Senior tight end Sam LaPorta finally got loose for some yards after the catch in Saturday’s win as he had four receptions for 77 yards against Rutgers.
The offensive line, which struggled in all phases in the first two games, looked much better at the point of attack against what was supposed to be a pretty good Rutgers defense.
There were running lanes throughout the game because the offensive line had a nice surge at the point of attack.
But perhaps the biggest storyline to emerge from Saturday’s win, besides the defense scoring two touchdowns and Tory Taylor dropping four of his five punts inside the 20, is that Iowa appears to have found its kicker in true freshman Drew Stevens.
He really showed something by making a 51-yard field goal in the fourth quarter against Rutgers. Stevens is now 4-for-4 on field goal attempts, and he handles kickoffs.

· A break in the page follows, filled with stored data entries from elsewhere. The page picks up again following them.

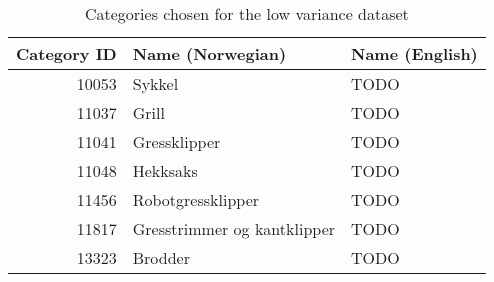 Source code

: \begin{table}[h]
\centering
\caption{Categories chosen for the low variance dataset}
\label{table:dataset-low_variance_categories}
\begin{tabular}{rll}
\toprule
 Category ID &            Name (Norwegian) & Name (English) \\
\midrule
       10053 &                      Sykkel &           TODO \\
       11037 &                       Grill &           TODO \\
       11041 &                Gressklipper &           TODO \\
       11048 &                    Hekksaks &           TODO \\
       11456 &           Robotgressklipper &           TODO \\
       11817 & Gresstrimmer og kantklipper &           TODO \\
       13323 &                     Brodder &           TODO \\
\bottomrule
\end{tabular}
\end{table}
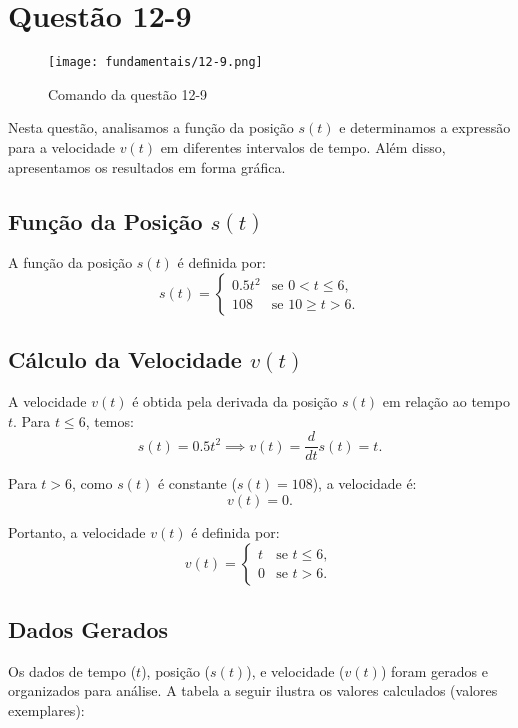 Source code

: \section{Questão 12-9}

\begin{figure}[H]
	\centering
	\texttt{[image: fundamentais/12-9.png]}
	\caption{Comando da questão 12-9}\label{fig:q12-9}
\end{figure}

Nesta questão, analisamos a função da posição \(s(t)\) e determinamos a expressão para a velocidade \(v(t)\) em diferentes intervalos de tempo. Além disso, apresentamos os resultados em forma gráfica.

\subsection*{Função da Posição \(s(t)\)}
A função da posição \(s(t)\) é definida por:
\[
s(t) = 
\begin{cases} 
0.5t^2 & \text{se } 0 <  t \leq 6, \\
108 & \text{se } 10 \geq t > 6.
\end{cases}
\]

\subsection*{Cálculo da Velocidade \(v(t)\)}
A velocidade \(v(t)\) é obtida pela derivada da posição \(s(t)\) em relação ao tempo \(t\). Para \(t \leq 6\), temos:
\[
s(t) = 0.5t^2 \implies v(t) = \frac{d}{dt}s(t) = t.
\]

Para \(t > 6\), como \(s(t)\) é constante (\(s(t) = 108\)), a velocidade é:
\[
v(t) = 0.
\]

Portanto, a velocidade \(v(t)\) é definida por:
\[
v(t) = 
\begin{cases} 
t & \text{se } t \leq 6, \\
0 & \text{se } t > 6.
\end{cases}
\]

\subsection*{Dados Gerados}
Os dados de tempo (\(t\)), posição (\(s(t)\)), e velocidade (\(v(t)\)) foram gerados e organizados para análise. A tabela a seguir ilustra os valores calculados (valores exemplares):

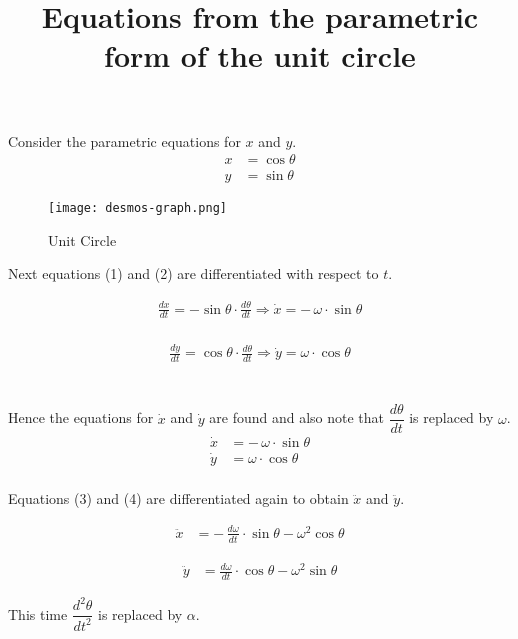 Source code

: \documentclass[12pt]{article}
\title{Equations from the parametric form of the unit circle}
\author{\null}
\date{\null}
\begin{document}
\maketitle
Consider the parametric equations for $x$ and $y$.
\\
\begin{align}
x &= \cos \theta \\
y &= \sin \theta 
\end{align}

\begin{figure}[H]
\begin{center}
	\texttt{[image: desmos-graph.png]}
	\caption{Unit Circle}
\end{center}
\end{figure}
Next equations (1) and (2) are differentiated
with respect to $t$.

\begin{align*}
\frac{dx}{dt} = -\sin\theta \cdot \frac{d\theta}{dt} \Longrightarrow \dot{x} = -\, \omega\cdot\sin\theta
\end{align*}
\\
\begin{align*}  
\frac{dy}{dt} = \cos\theta \cdot \frac{d\theta}{dt} \Longrightarrow \dot{y} = \omega\cdot\cos\theta
\end{align*}
\\
\\
Hence the equations for $\dot{x}$ and $\dot{y}$ are found
and also note that $\dfrac{d\theta}{dt}$ is replaced by $\omega$. \\
\begin{align}
\dot{x} &= - \, \omega \cdot \sin \theta \\
\dot{y} &= \omega \cdot \cos \theta 
\end{align}
\\ 
Equations (3) and (4) are differentiated again to obtain $\ddot{x}$ and $\ddot{y}$.

\begin{align*}
\ddot{x} &= - \, \frac{d\omega}{dt} \cdot \sin \theta - \omega^{2} \cos \theta   
\end{align*}

\begin{align*}
\ddot{y} &= \frac{d\omega}{dt} \cdot \cos \theta - \omega^{2}\sin \theta   
\end{align*}

This time $\dfrac{d^{2}\theta}{dt^{2}}$ is replaced by $\alpha$.
\end{document}
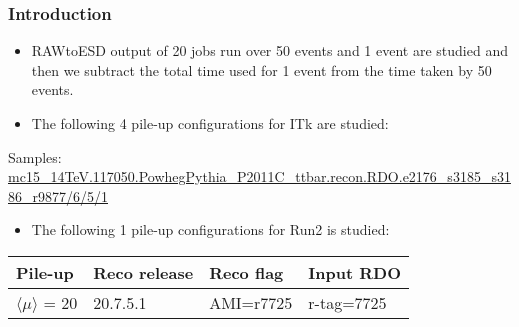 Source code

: \documentclass{beamer}
\begin{document}
\begin{frame}
\frametitle{Introduction}
\vspace*{0.2cm}
\begin{itemize}
\item {\small RAWtoESD output of 20 jobs run over 50 events and 1 event are studied and then 
we subtract the total time used for 1 event from the time taken by 50 events.}%
\item The following 4 pile-up configurations for ITk are studied:
\end{itemize}
\begin{center}
{}
\vspace*{.1cm}
{\scriptsize{Samples: \url{mc15_14TeV.117050.PowhegPythia_P2011C_ttbar.recon.RDO.e2176_s3185_s3186_r9877/6/5/1}}}
\vspace*{.1cm}
\begin{itemize}
\item The following 1 pile-up configurations for Run2 is studied:
\end{itemize}
\vspace*{.1cm}
\begin{tabular}{llll}\hline\hline
Pile-up & Reco release & Reco flag & Input RDO  \\\hline
$\langle \mu \rangle$ = 20    & 20.7.5.1    & AMI=r7725 & r-tag=7725 \\
\hline \hline
\end{tabular}


\end{center}
\end{frame}
\end{document}
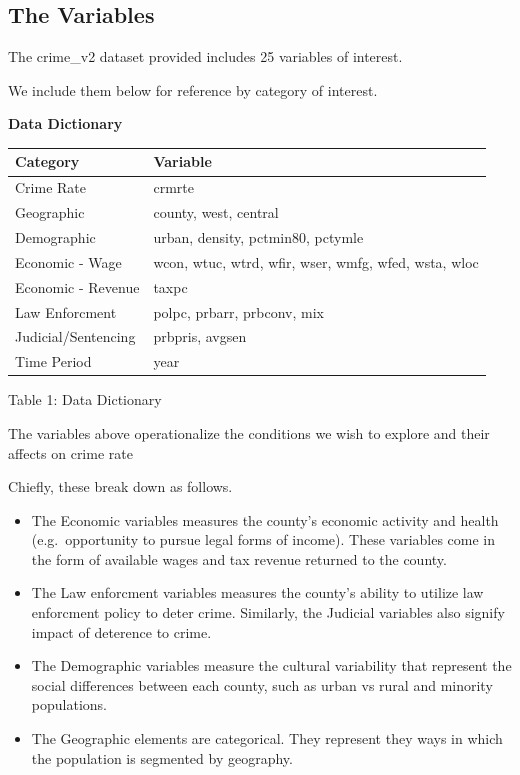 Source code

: \documentclass[]{article}
\begin{document}
\hypertarget{the-variables}{%
\subsection{The Variables}\label{the-variables}}

The crime\_v2 dataset provided includes 25 variables of interest.

We include them below for reference by category of interest.

\begin{center}
\textbf{Data Dictionary}
\end{center}

\begin{longtable}[]{@{}ll@{}}
\toprule
Category & Variable\tabularnewline
\midrule
\endhead
Crime Rate & crmrte\tabularnewline
Geographic & county, west, central\tabularnewline
Demographic & urban, density, pctmin80, pctymle\tabularnewline
Economic - Wage & wcon, wtuc, wtrd, wfir, wser, wmfg, wfed, wsta,
wloc\tabularnewline
Economic - Revenue & taxpc\tabularnewline
Law Enforcment & polpc, prbarr, prbconv, mix\tabularnewline
Judicial/Sentencing & prbpris, avgsen\tabularnewline
Time Period & year\tabularnewline
\bottomrule
\end{longtable}

\begin{center}
Table 1: Data Dictionary
\end{center}

The variables above operationalize the conditions we wish to explore and
their affects on crime rate

Chiefly, these break down as follows.

\begin{itemize}
\item
  The Economic variables measures the county's economic activity and
  health (e.g.~opportunity to pursue legal forms of income). These
  variables come in the form of available wages and tax revenue returned
  to the county.
\item
  The Law enforcment variables measures the county's ability to utilize
  law enforcment policy to deter crime. Similarly, the Judicial
  variables also signify impact of deterence to crime.
\item
  The Demographic variables measure the cultural variability that
  represent the social differences between each county, such as urban vs
  rural and minority populations.
\item
  The Geographic elements are categorical. They represent they ways in
  which the population is segmented by geography.
\end{itemize}
\end{document}
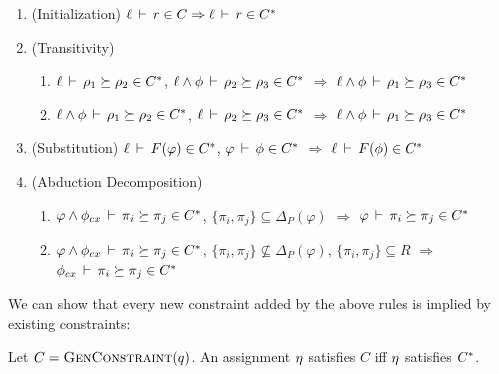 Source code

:\documentclass[a4paper,UKenglish]{lipics-v2018}
\newcommand{\conj}{\wedge}
\newcommand{\isvalid}[2]{#1\,\vdash\,#2}
\newcommand{\outlives}{\succeq}
\newcommand{\regionConstants}{R}
\newcommand{\predDeltaMap}{{\Delta_P}}
\newcommand{\phictxt}{\phi_{cx}}
\begin{document}
\begin{enumerate}

\item (Initialization) $\isvalid{\ell}{r} \in C \Rightarrow \isvalid{\ell}{r} \in \saturate{C}$

\item (Transitivity)
  \label{item:transitivity}
\begin{enumerate}
\item
$\isvalid{\ell}{\rho_1 \outlives \rho_2} \in \saturate{C}$,
$\isvalid{\ell \conj \phi}{\rho_2 \outlives \rho_3} \in \saturate{C}$
$\Rightarrow$
$\isvalid{\ell \conj \phi}{\rho_1 \outlives \rho_3} \in \saturate{C}$
\item
$\isvalid{\ell \conj \phi}{\rho_1 \outlives \rho_2} \in \saturate{C}$,
$\isvalid{\ell}{\rho_2 \outlives \rho_3} \in \saturate{C}$
$\Rightarrow$
$\isvalid{\ell \conj \phi}{\rho_1 \outlives \rho_3} \in \saturate{C}$
\end{enumerate}

\item (Substitution)
  \label{item:subst}
$\isvalid{\ell}{F(\varphi)} \in \saturate{C}$,
$\isvalid{\varphi}{\phi} \in \saturate{C}$
$\Rightarrow$ $\isvalid{\ell}{F(\phi)} \in \saturate{C}$

\item (Abduction Decomposition)
\label{item:context}
\begin{enumerate}
\item
$\isvalid{\varphi \conj \phictxt}{\pi_i \outlives \pi_j} \in \saturate{C}$,
$\{ \pi_i, \pi_j \} \subseteq \predDeltaMap(\varphi)$
$\Rightarrow$
$\isvalid{\varphi}{\pi_i \outlives \pi_j} \in \saturate{C} $

\item 
$\isvalid{\varphi \conj \phictxt}{\pi_i \outlives \pi_j} \in \saturate{C}$,
$\{ \pi_i, \pi_j \} \not\subseteq \predDeltaMap(\varphi)$,
$\{ \pi_i, \pi_j \} \subseteq \regionConstants$
$\Rightarrow$
$\isvalid{\phictxt}{\pi_i \outlives \pi_j} \in \saturate{C} $
\end{enumerate}

\end{enumerate}

We can show that every new constraint added by the above rules is
implied by existing constraints:

\begin{theorem}
  \label{thm:closure}
Let $C = \textsc{GenConstraint}(q)$.
An assignment $\eta$ satisfies $C$ iff $\eta$ satisfies ${C}^*$.
\end{theorem}
\end{document}
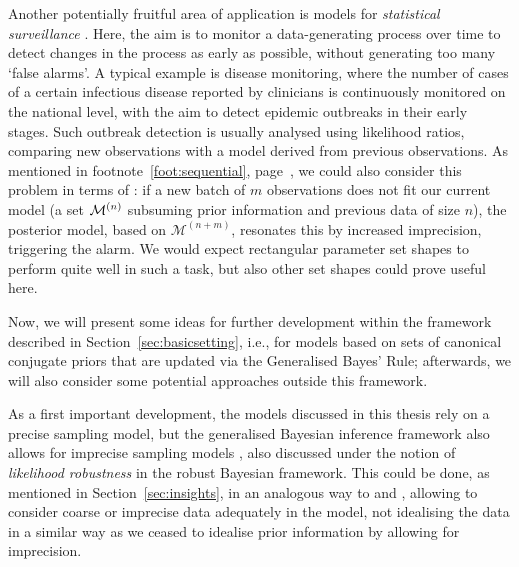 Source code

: Another potentially fruitful area of application is models for \emph{statistical surveillance}
\parencite[for a brief overview see, e.g.,][]{2011:IESS-surveillance}.
Here, the aim is to monitor a data-generating process over time
to detect changes in the process as early as possible,
without generating too many `false alarms'.
A typical example is disease monitoring,
where the number of cases of a certain infectious disease reported by clinicians
is continuously monitored on the national level,
with the aim to detect epidemic outbreaks in their early stages.
Such outbreak detection is usually analysed using likelihood ratios,
comparing new observations with a model derived from previous observations. 
As mentioned in footnote~\ref{foot:sequential}, page~\pageref{foot:sequential},
we could also consider this problem in terms of \pdc:
if a new batch of $m$ observations does not fit our current model
(a set $\mathcal{M}^{(n)}$ subsuming prior information and previous data of size $n$),
the posterior model, based on $\mathcal{M}^{(n+m)}$, resonates this by increased imprecision,
triggering the alarm.
We would expect rectangular parameter set shapes to perform quite well in such a task,
but also other set shapes could prove useful here.

\medskip

Now, we will present some ideas for further development within the framework
described in Section~\ref{sec:basicsetting}, i.e.,
for models based on sets of canonical conjugate priors
that are updated via the Generalised Bayes' Rule;
afterwards, we will also consider some potential approaches outside this framework.

As a first important development,
the models discussed in this thesis rely on a precise sampling model,
but the generalised Bayesian inference framework also allows for imprecise sampling models
\parencite[see, in particular,][\S 8.5]{1991:walley},
also discussed under the notion of \emph{likelihood robustness} \parencite[e.g.,][]{2000:shyamalkumar} in the robust Bayesian framework.
This could be done, as mentioned in Section~\ref{sec:insights},
in an analogous way to \textcite{2007:utkinaugustin} and \textcite{2009:Troffaes:Coolen},
allowing to consider coarse or imprecise data adequately in the model,
not idealising the data in a similar way as we ceased to idealise prior information by allowing for imprecision.

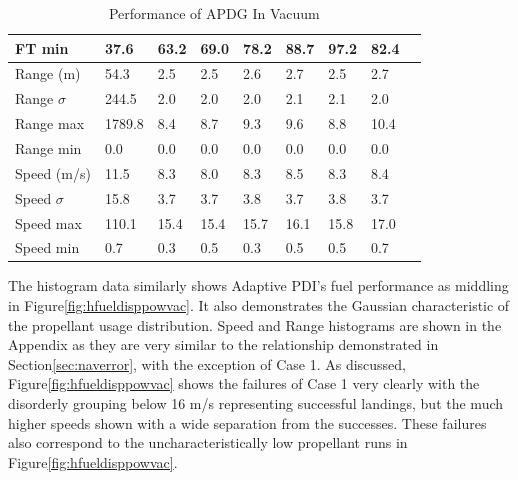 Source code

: \begin{table}[H]
\begin{tabularx}{\textwidth}{@{}lYYYYYYYY@{}}
		FT min & 37.6 & 63.2 & 69.0 & 78.2 & 88.7 & 97.2 & 82.4 \\                       
		\toprule                                                                           
		Range (m) & 54.3 & 2.5 & 2.5 & 2.6 & 2.7 & 2.5 & 2.7 \\                          
                                                                         
		Range $\sigma$ & 244.5 & 2.0 & 2.0 & 2.0 & 2.1 & 2.1 & 2.0 \\                    
                                                                          
		Range max & 1789.8 & 8.4 & 8.7 & 9.3 & 9.6 & 8.8 & 10.4 \\                       
                                                                        
		Range min & 0.0 & 0.0 & 0.0 & 0.0 & 0.0 & 0.0 & 0.0 \\                           
		\toprule                                                                           
		Speed (m/s) & 11.5 & 8.3 & 8.0 & 8.3 & 8.5 & 8.3 & 8.4 \\                        
                                                                         
		Speed $\sigma$ & 15.8 & 3.7 & 3.7 & 3.8 & 3.7 & 3.8 & 3.7 \\                     
                                                                        
		Speed max & 110.1 & 15.4 & 15.4 & 15.7 & 16.1 & 15.8 & 17.0 \\                   
                                                                        
		Speed min & 0.7 & 0.3 & 0.5 & 0.3 & 0.5 & 0.5 & 0.7 \\                           
		\bottomrule                                                                           
	\end{tabularx}                                                                    
	\caption{Performance of APDG In Vacuum}                                          
	\label{tab:disppowvac}                                                     
\end{table}  

The histogram data similarly shows Adaptive PDI's fuel performance as middling in Figure\:\ref{fig:hfueldisppowvac}. It also demonstrates the Gaussian characteristic of the propellant usage distribution. Speed and Range histograms are shown in the Appendix as they are very similar to the relationship demonstrated in Section\:\ref{sec:naverror}, with the exception of Case 1. As discussed, Figure\:\ref{fig:hfueldisppowvac} shows the failures of Case 1 very clearly with the disorderly grouping below 16 m/s representing successful landings, but the much higher speeds shown with a wide separation from the successes. These failures also correspond to the uncharacteristically low propellant runs in Figure\:\ref{fig:hfueldisppowvac}.

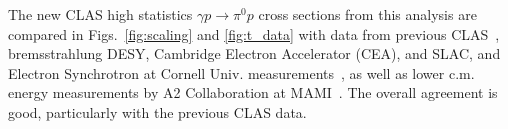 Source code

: \documentclass[aps,prc,twocolumn,floatfix,showpacs,preprintnumbers,amsmath,amssymb,superscriptaddress,linenumbers]{revtex4-1}
\begin{document}
The new CLAS high statistics $\gamma p \to \pi^0 p$ cross sections from
this analysis are compared in Figs.~\ref{fig:scaling}
and \ref{fig:t_data} with data from previous CLAS~\cite{Dugger:2007bt},  bremsstrahlung DESY, Cambridge
Electron Accelerator (CEA), and SLAC, and Electron Synchrotron at
Cornell Univ. measurements~\cite{brem}, as
well as lower c.m. energy measurements by A2 Collaboration at MAMI~\protect\cite{Adlarson:2015byy}.
%
The overall agreement is good,
particularly with the previous CLAS data.
\end{document}
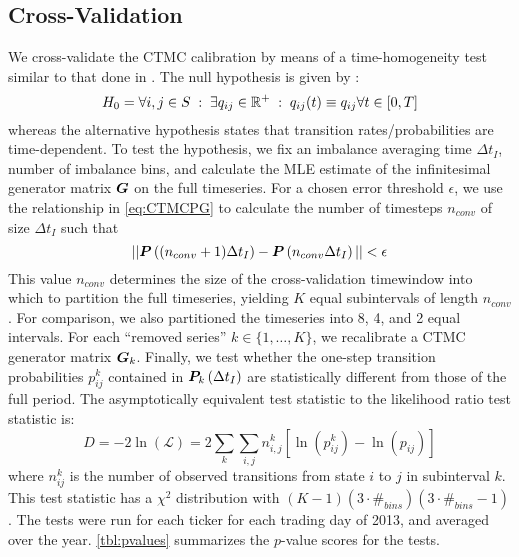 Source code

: \subsection{Cross-Validation}
We cross-validate the CTMC calibration by means of a time-homogeneity test similar to that done in \citet{Tan02}. The null hypothesis is given by \citep{Weiss10}:
\begin{equation}
H_0 = \forall i,j \in S \; : \; \exists q_{ij} \in \mathbb{R}^+ \; : \; q_{ij}(t) \equiv q_{ij} \forall t \in [0,T]
\end{equation}
whereas the alternative hypothesis states that transition rates/probabilities are time-dependent. To test the hypothesis, we fix an imbalance averaging time $\Delta t_I$, number of imbalance bins, and calculate the MLE estimate of the infinitesimal generator matrix $\boldsymbol{G}$ on the full timeseries. For a chosen error threshold $\epsilon$, we use the relationship in \eqref{eq:CTMCPG} to calculate the number of timesteps $n_{conv}$ of size $\Delta t_I$ such that
\begin{equation}\label{eq:crossvalidnconv}
|| \boldsymbol{P}\left((n_{conv}+1)\Delta t_I \right) - \boldsymbol{P} \left( n_{conv}\Delta t_I \right) || < \epsilon
\end{equation}
This value $n_{conv}$ determines the size of the cross-validation timewindow into which to partition the full timeseries, yielding $K$ equal subintervals of length $n_{conv}$. For comparison, we also partitioned the timeseries into 8, 4, and 2 equal intervals. For each ``removed series'' $k \in \{ 1,\dots,K \}$, we recalibrate a CTMC generator matrix $\boldsymbol{G}_{k}$. Finally, we test whether the one-step transition probabilities $p_{ij}^k$ contained in $\boldsymbol{P}_k \left(\Delta t_I \right)$ are statistically different from those of the full period. The asymptotically equivalent test statistic to the likelihood ratio test statistic is:
\begin{equation}
D = -2 \ln (\mathcal{L})  = 2 \sum_k \sum_{i,j} n_{i,j}^k \left[ \ln(p_{ij}^k)  - \ln(p_{ij})   \right]
\end{equation}
where $n_{ij}^k$ is the number of observed transitions from state $i$ to $j$ in subinterval $k$. This test statistic has a $\chi^2$ distribution with $(K-1)(3 \cdot \#_{bins})(3 \cdot \#_{bins} - 1)$. The tests were run for each ticker for each trading day of 2013, and averaged over the year. \autoref{tbl:pvalues} summarizes the $p$-value scores for the tests.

So, with an emerging kicker, three reliable running backs, a great tight end, and a pretty good backup tight end in Luke Lachey, and an offensive line that appears to be getting better, there is some hope for the Iowa offense.
That’s all I’m saying.
The receiver position still is a major concern and Petras still hasn’t even passed for 200 yards in a game this season.
The critics and the jokesters aren’t going away yet because the offense still hasn’t shown enough to make them go away.
But the offense has shown enough in the last two games to provide some hope.
And remember, Andy Dufresne, who said that “hope is a good thing, maybe the best of things” in the movie classic “The Shawkshank Redemption” eventually made it out of prison.
There is nothing wrong with having hope in the much-maligned Iowa offense, even if it ruins the punchlines.